一人の僧が中国曹洞宗を開いた洞山和尚(807~868)に問います、「寒暑到来す、如何が廻避せん」。洞山和尚答えます、「何ぞ無寒暑の処に向かって去らざる――寒暑のない処に行ったらよいではないか」。僧、更に問います、「如何なるか是れ無寒暑の処」。洞山一喝して云います、「寒時は闍黎を寒殺し、熱時は闍黎を熱殺す――寒い時には徹底的に寒さに成り切り、暑い時には徹底的に暑さに成り切る」。
寒さ暑さを相対的にとらえて比べるゆえに、悩みや苦しみがあるのです。それに成り切ってしまえば、それを感じる自己もなくなり、吹雪の山野でスキーを楽しんだり、炎熱の球場で野球に熱中する時のように、寒暑の中にあっても寒暑を感じないと云うのです。
しかし、この話は「寒さ」「暑さ」の話ではありません。「生」と「死」の問題です。
「寒暑到来す、如何が廻避せん」とは、生死の一大事に直面した時、どうすればそこから脱する事が出来るかと云う問題です。
「無寒暑」、生死のない世界などあり得ません。洞山和尚は生きる時は「生」に、死ぬ時は「死」に徹し切ることが生死から逃れる道だと云うわけです。人間は生まれた以上死んで行かねばなりません。その死にもポックリ死んで行く人もあれば、もだ悶え苦しんで死んで行く人もあり、天災はもとより、
事故の人災で死ぬ人もいます。どのような死に方にせよ、死は死に徹して、即ち、死にまかせ切って死んで行けばよいのであって、「恰好よく死のう」などと思う必要はありません。要は寒暑、即ち生死に徹し切れるかどうかが問題であって、苦しみ悶えて死ぬ事も、死に徹し切れば、それもまたよいと云うわけです。

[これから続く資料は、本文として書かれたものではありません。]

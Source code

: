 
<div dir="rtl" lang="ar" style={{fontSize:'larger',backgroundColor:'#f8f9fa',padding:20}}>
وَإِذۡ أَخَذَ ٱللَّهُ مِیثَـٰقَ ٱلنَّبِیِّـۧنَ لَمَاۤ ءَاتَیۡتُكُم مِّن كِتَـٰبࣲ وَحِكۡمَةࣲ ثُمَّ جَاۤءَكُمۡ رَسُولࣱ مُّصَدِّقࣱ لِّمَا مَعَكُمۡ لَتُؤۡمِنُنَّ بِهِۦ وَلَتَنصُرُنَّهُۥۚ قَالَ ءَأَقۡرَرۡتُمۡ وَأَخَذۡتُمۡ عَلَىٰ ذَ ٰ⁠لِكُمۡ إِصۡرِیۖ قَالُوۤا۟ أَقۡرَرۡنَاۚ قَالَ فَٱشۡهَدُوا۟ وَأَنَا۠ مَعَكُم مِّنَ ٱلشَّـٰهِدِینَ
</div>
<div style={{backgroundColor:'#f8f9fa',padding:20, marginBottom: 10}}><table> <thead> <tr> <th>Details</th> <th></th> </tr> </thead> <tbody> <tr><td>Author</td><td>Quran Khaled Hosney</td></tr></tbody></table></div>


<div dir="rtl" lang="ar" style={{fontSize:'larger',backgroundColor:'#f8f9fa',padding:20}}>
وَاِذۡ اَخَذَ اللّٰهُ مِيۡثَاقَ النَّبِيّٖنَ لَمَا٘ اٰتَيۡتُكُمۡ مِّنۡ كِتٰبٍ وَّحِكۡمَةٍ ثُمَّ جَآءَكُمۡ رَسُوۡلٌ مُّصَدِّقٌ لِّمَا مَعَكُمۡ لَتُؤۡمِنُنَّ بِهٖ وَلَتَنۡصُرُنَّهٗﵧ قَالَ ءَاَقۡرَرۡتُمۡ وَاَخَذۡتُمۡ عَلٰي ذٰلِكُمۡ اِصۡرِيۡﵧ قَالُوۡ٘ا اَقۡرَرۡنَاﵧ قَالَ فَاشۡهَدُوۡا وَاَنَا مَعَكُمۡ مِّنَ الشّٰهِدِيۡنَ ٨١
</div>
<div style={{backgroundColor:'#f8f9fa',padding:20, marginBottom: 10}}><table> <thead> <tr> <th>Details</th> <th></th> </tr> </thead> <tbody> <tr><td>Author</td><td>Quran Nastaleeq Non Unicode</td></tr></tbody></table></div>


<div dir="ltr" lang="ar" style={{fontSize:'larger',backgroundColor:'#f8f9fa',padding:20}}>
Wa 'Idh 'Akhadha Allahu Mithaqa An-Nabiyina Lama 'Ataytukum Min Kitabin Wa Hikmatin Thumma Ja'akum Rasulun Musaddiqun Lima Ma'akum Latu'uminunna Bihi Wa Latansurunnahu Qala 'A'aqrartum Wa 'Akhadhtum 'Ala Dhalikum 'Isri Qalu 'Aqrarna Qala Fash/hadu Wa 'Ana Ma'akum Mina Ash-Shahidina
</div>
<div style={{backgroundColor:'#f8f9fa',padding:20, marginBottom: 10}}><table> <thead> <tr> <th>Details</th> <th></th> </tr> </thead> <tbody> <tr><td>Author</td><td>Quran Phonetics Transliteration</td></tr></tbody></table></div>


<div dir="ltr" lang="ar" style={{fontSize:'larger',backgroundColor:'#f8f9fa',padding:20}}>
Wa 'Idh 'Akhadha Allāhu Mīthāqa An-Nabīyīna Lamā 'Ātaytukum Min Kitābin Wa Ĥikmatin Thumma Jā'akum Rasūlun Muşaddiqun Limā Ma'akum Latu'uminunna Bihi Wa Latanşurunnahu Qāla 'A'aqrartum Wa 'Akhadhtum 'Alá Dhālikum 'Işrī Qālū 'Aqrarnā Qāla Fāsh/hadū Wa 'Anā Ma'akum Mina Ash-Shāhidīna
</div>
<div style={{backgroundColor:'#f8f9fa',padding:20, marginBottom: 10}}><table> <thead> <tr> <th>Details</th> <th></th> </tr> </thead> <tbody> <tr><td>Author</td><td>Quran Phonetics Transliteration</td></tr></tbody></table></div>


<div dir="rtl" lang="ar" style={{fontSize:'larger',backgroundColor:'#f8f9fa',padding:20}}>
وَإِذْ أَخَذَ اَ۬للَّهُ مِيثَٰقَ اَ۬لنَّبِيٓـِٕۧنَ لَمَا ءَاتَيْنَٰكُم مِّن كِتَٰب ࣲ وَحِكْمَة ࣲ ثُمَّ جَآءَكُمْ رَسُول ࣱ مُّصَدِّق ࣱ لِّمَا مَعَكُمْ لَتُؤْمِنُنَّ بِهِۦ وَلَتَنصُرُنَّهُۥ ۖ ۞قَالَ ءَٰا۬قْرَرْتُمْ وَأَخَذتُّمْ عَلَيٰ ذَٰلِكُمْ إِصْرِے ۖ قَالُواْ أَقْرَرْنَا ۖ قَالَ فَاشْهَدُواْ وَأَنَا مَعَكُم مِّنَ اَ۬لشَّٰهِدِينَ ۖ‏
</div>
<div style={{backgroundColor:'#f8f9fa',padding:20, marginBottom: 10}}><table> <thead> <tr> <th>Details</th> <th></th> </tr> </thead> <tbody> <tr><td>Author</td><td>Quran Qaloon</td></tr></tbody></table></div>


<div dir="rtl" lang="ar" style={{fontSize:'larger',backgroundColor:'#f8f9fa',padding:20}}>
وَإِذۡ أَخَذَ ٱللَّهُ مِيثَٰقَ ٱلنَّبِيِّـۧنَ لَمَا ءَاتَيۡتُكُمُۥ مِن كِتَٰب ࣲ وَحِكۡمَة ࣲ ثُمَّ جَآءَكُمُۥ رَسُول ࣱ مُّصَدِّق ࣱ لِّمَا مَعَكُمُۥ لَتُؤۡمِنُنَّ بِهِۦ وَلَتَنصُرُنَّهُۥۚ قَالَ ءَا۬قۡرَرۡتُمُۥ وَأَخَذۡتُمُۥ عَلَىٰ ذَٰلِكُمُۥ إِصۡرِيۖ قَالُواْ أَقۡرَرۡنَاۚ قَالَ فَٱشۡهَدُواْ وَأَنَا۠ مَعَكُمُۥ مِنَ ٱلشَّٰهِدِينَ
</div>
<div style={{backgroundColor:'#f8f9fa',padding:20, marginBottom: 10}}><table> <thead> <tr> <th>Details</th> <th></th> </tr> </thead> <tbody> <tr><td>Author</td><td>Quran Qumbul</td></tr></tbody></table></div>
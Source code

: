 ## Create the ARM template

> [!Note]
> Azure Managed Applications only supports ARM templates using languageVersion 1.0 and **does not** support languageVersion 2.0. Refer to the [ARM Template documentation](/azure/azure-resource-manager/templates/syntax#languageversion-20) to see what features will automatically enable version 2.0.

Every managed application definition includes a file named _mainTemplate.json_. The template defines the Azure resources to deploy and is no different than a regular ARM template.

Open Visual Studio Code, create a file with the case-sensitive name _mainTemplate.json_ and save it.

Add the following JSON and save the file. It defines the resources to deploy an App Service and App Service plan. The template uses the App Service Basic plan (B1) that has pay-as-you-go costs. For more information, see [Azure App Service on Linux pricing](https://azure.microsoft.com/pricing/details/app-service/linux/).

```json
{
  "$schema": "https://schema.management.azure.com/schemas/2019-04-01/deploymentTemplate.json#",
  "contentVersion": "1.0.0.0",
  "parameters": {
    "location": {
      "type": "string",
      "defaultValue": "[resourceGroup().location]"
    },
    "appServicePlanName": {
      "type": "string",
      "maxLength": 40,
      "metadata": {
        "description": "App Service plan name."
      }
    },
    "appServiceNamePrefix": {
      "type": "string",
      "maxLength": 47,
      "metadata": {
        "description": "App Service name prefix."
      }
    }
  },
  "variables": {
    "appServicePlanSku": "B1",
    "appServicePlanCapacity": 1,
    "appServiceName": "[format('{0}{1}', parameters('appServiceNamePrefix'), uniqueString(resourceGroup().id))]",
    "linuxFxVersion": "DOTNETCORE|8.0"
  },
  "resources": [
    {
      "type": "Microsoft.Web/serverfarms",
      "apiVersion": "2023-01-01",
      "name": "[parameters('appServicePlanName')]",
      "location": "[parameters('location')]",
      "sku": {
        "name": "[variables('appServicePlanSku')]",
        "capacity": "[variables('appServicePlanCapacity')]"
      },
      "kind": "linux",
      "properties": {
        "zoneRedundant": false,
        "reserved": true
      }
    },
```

良寛和尚は、「生きる時は生きるが宜しく候、死ぬ時は死ぬが宜しく候」と、苦しい時には苦しいにまかせ、死ぬ時には死にまかせて何のはからいも施す事もなく、「うらを見せおもてを見せてちるもみじ」と辞世の句を漏らして静かに息を引きとります。
博多の仙厓和尚は、「死にともない! 死にともない!」とつぶやきながら死んで行きます。
私達も、何時、死がやって来るかも知れません。いつ来てもいいように、心の準備だけはしておきたいものです。